A edição por parte de Bolsonaro de decreto que concede o instituto da graça ao deputado bolsonarista Daniel Silveira, condenado pelo STF à prisão e à perda de mandato, dá mais uma prova que vem ao encontro da minha tese.

Senão, vejamos…

Um golpe “clássico”, como aquele que derrubou o presidente Jango, não tem mais cabimento num país como o nosso; mas uma revolução reacionária sim, e Bolsonaro e seus mentores parecem ter isso bem claro.

Uma revolução – seja capitalista-reacionária, seja anticapitalista – implica uma profunda e abrangente reorganização não só das instituições políticas e jurídicas, como também na esfera da cultura e em tudo o mais. (Basta citarmos dois exemplos clássicos de um caso e de outro: a Alemanha de 1933 e a Rússia de 1917.) É disso que se trata, no projeto da extrema-direita no Brasil e mundo afora.

O que pretende Bolsonaro, repito, não é dar uma golpe “clássico”, hic et nunc, mas criar as condições para uma revolução reacionária, cujos objetivos anunciam-se amplos e profundos. A revogação da Constituição de 1988 e a outorga de uma outra – reacionária até à medula – não seria um objetivo em si. Certamente, seguir-se-iam medidas – muitas delas já em curso – para a reescritura da história brasileira, de molde a revogar todo e qualquer traço “progressista” presente na nossa historiografia, com vistas a se criar uma nova “mentalidade nacional”, tutelada pela visão de mundo da extrema-direita.

Esses objetivos não são atingidos pela via dos golpes “clássicos”.

Todos sabemos – à esquerda e à direita – que uma revolução só é possível em meio a uma profunda crise institucional. Provocar uma profunda crise institucional não é exatamente o objetivo do decreto de “indulto” editado por Bolsonaro?
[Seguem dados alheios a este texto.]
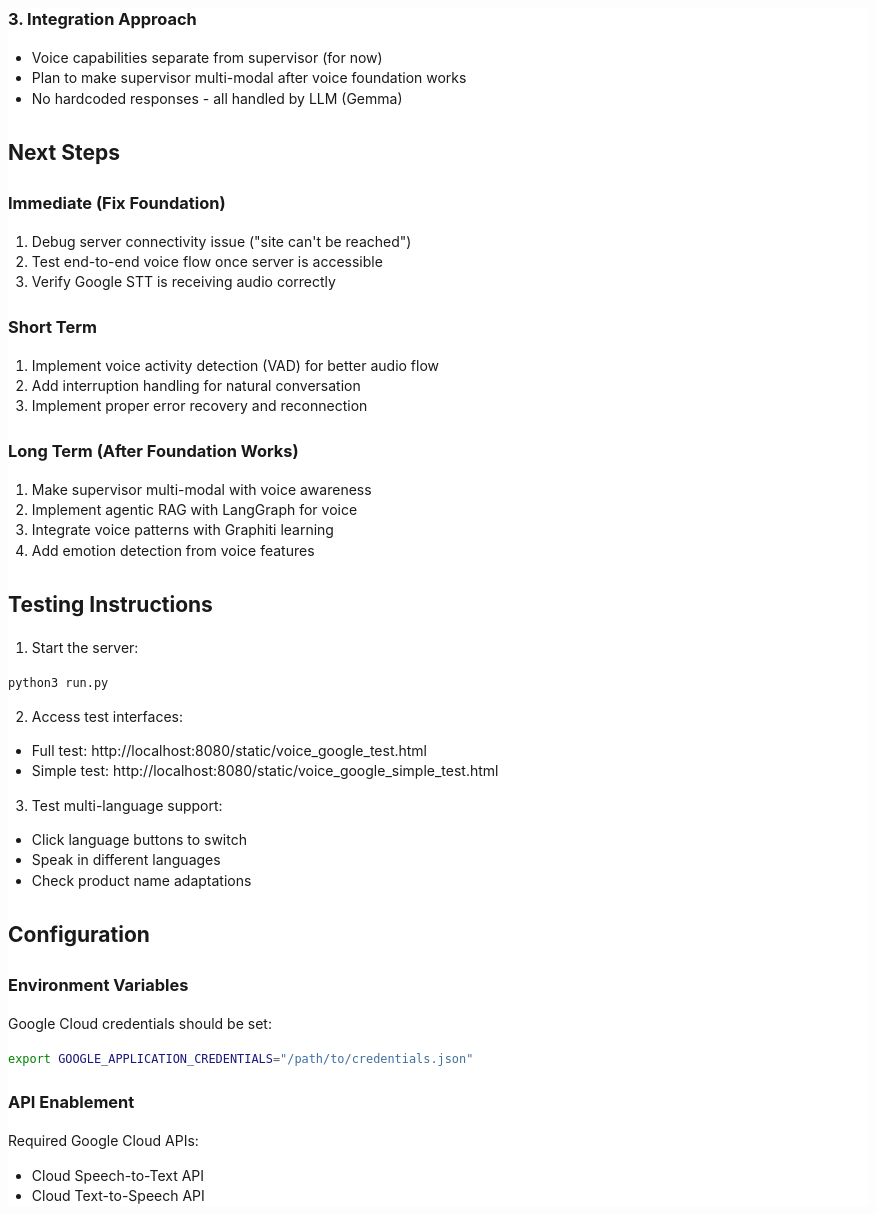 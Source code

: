### 3. Integration Approach
- Voice capabilities separate from supervisor (for now)
- Plan to make supervisor multi-modal after voice foundation works
- No hardcoded responses - all handled by LLM (Gemma)

## Next Steps

### Immediate (Fix Foundation)
1. Debug server connectivity issue ("site can't be reached")
2. Test end-to-end voice flow once server is accessible
3. Verify Google STT is receiving audio correctly

### Short Term
1. Implement voice activity detection (VAD) for better audio flow
2. Add interruption handling for natural conversation
3. Implement proper error recovery and reconnection

### Long Term (After Foundation Works)
1. Make supervisor multi-modal with voice awareness
2. Implement agentic RAG with LangGraph for voice
3. Integrate voice patterns with Graphiti learning
4. Add emotion detection from voice features

## Testing Instructions

1. Start the server:
```bash
python3 run.py
```

2. Access test interfaces:
- Full test: http://localhost:8080/static/voice_google_test.html
- Simple test: http://localhost:8080/static/voice_google_simple_test.html

3. Test multi-language support:
- Click language buttons to switch
- Speak in different languages
- Check product name adaptations

## Configuration

### Environment Variables
Google Cloud credentials should be set:
```bash
export GOOGLE_APPLICATION_CREDENTIALS="/path/to/credentials.json"
```

### API Enablement
Required Google Cloud APIs:
- Cloud Speech-to-Text API
- Cloud Text-to-Speech API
E como não reconhecer que essa verdadeira provocação faz parte coerente de um conjunto de outras ações oriundas do campo bolsonarista? Digo mais: reside exatamente na intenção de se criar uma crise institucional o sentido que subjaz nas ações “radicais” de Bolsonaro e de seus aliados.

Numa crise institucional generalizada, com a falência múltipla dos órgãos da república, ganha o jogo quem está mais mobilizado e armado, ideológica e belicamente falando. Quem, hoje, está mais mobilizado e armado ideológica e belicamente senão a extrema-direita?
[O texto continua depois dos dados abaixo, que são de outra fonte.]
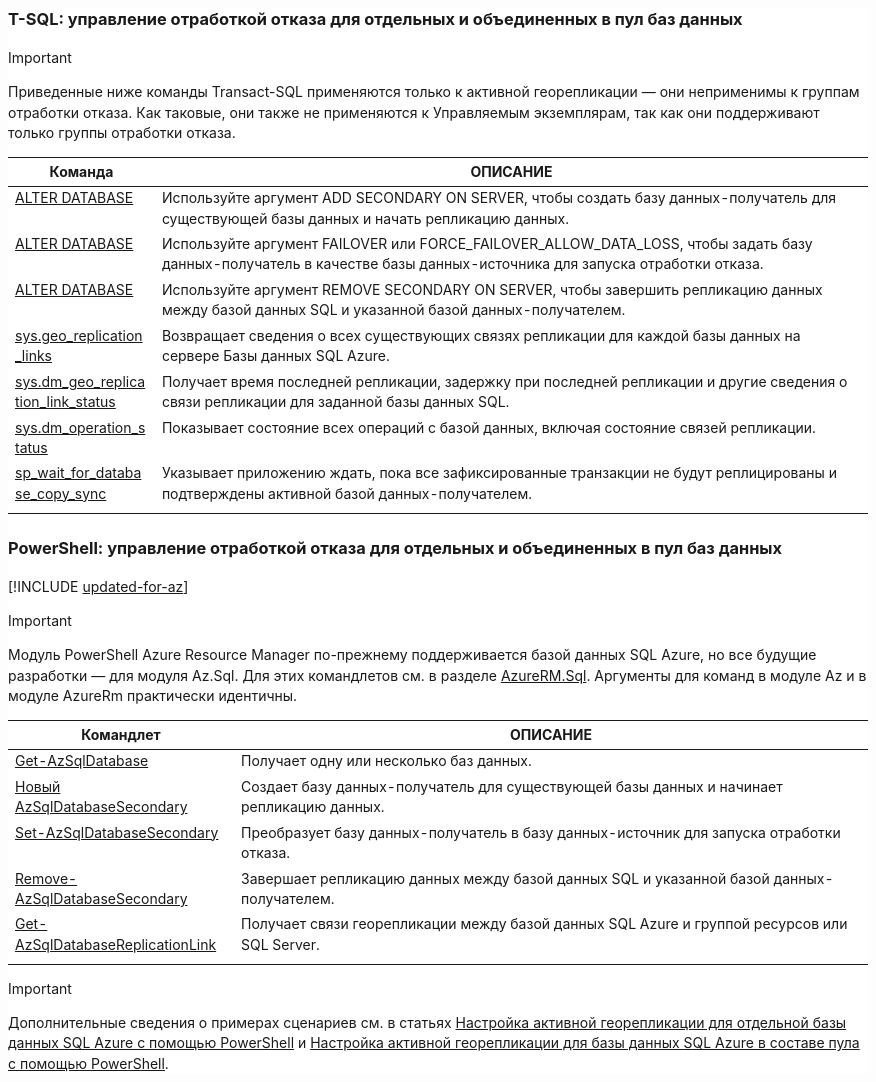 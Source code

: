 ### <a name="t-sql-manage-failover-of-single-and-pooled-databases"></a>T-SQL: управление отработкой отказа для отдельных и объединенных в пул баз данных

> [!IMPORTANT]
> Приведенные ниже команды Transact-SQL применяются только к активной георепликации — они неприменимы к группам отработки отказа. Как таковые, они также не применяются к Управляемым экземплярам, так как они поддерживают только группы отработки отказа.

| Команда | ОПИСАНИЕ |
| --- | --- |
| [ALTER DATABASE](https://docs.microsoft.com/sql/t-sql/statements/alter-database-transact-sql?view=azuresqldb-current) |Используйте аргумент ADD SECONDARY ON SERVER, чтобы создать базу данных-получатель для существующей базы данных и начать репликацию данных. |
| [ALTER DATABASE](https://docs.microsoft.com/sql/t-sql/statements/alter-database-transact-sql?view=azuresqldb-current) |Используйте аргумент FAILOVER или FORCE_FAILOVER_ALLOW_DATA_LOSS, чтобы задать базу данных-получатель в качестве базы данных-источника для запуска отработки отказа. |
| [ALTER DATABASE](https://docs.microsoft.com/sql/t-sql/statements/alter-database-transact-sql?view=azuresqldb-current) |Используйте аргумент REMOVE SECONDARY ON SERVER, чтобы завершить репликацию данных между базой данных SQL и указанной базой данных-получателем. |
| [sys.geo_replication_links](/sql/relational-databases/system-dynamic-management-views/sys-geo-replication-links-azure-sql-database) |Возвращает сведения о всех существующих связях репликации для каждой базы данных на сервере Базы данных SQL Azure. |
| [sys.dm_geo_replication_link_status](/sql/relational-databases/system-dynamic-management-views/sys-dm-geo-replication-link-status-azure-sql-database) |Получает время последней репликации, задержку при последней репликации и другие сведения о связи репликации для заданной базы данных SQL. |
| [sys.dm_operation_status](/sql/relational-databases/system-dynamic-management-views/sys-dm-operation-status-azure-sql-database) |Показывает состояние всех операций с базой данных, включая состояние связей репликации. |
| [sp_wait_for_database_copy_sync](/sql/relational-databases/system-stored-procedures/active-geo-replication-sp-wait-for-database-copy-sync) |Указывает приложению ждать, пока все зафиксированные транзакции не будут реплицированы и подтверждены активной базой данных-получателем. |
|  | |

### <a name="powershell-manage-failover-of-single-and-pooled-databases"></a>PowerShell: управление отработкой отказа для отдельных и объединенных в пул баз данных

[!INCLUDE [updated-for-az](../../includes/updated-for-az.md)]
> [!IMPORTANT]
> Модуль PowerShell Azure Resource Manager по-прежнему поддерживается базой данных SQL Azure, но все будущие разработки — для модуля Az.Sql. Для этих командлетов см. в разделе [AzureRM.Sql](https://docs.microsoft.com/powershell/module/AzureRM.Sql/). Аргументы для команд в модуле Az и в модуле AzureRm практически идентичны.

| Командлет | ОПИСАНИЕ |
| --- | --- |
| [Get-AzSqlDatabase](https://docs.microsoft.com/powershell/module/az.sql/get-azsqldatabase) |Получает одну или несколько баз данных. |
| [Новый AzSqlDatabaseSecondary](https://docs.microsoft.com/powershell/module/az.sql/new-azsqldatabasesecondary) |Создает базу данных-получатель для существующей базы данных и начинает репликацию данных. |
| [Set-AzSqlDatabaseSecondary](https://docs.microsoft.com/powershell/module/az.sql/set-azsqldatabasesecondary) |Преобразует базу данных-получатель в базу данных-источник для запуска отработки отказа. |
| [Remove-AzSqlDatabaseSecondary](https://docs.microsoft.com/powershell/module/az.sql/remove-azsqldatabasesecondary) |Завершает репликацию данных между базой данных SQL и указанной базой данных-получателем. |
| [Get-AzSqlDatabaseReplicationLink](https://docs.microsoft.com/powershell/module/az.sql/get-azsqldatabasereplicationlink) |Получает связи георепликации между базой данных SQL Azure и группой ресурсов или SQL Server. |
|  | |

> [!IMPORTANT]
> Дополнительные сведения о примерах сценариев см. в статьях [Настройка активной георепликации для отдельной базы данных SQL Azure с помощью PowerShell](scripts/sql-database-setup-geodr-and-failover-database-powershell.md) и [Настройка активной георепликации для базы данных SQL Azure в составе пула с помощью PowerShell](scripts/sql-database-setup-geodr-and-failover-pool-powershell.md).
Dias atrás, tivemos notícia de que o governo federal aprovou uso de recursos da Lei Rouanet para livro sobre “história das armas no Brasil”. Pois é, o projeto revolucionário reacionário está em curso, e nada tem a ver com golpe no sentido “clássico” do termo.

Bolsonaro pode sair derrotado nessa nova queda-de-braço com o STF, mas não é disso que se trata. O que importa é “escalar” a crise institucional…

Uma derrota eleitoral de Bolsonaro, diferentemente do que muitos pensam, não derrotará o bolsonarismo. Só derrotaremos Bolsonaro e seu projeto revolucionário reacionário com a articulação de uma ampla força política, de conteúdo popular, nacional e democrática. Mas quem é que está empenhado em criar essa ampla força política? No nosso campo político, quase todos só pensam nas próximas eleições, fazendo delas um fim em si mesmas.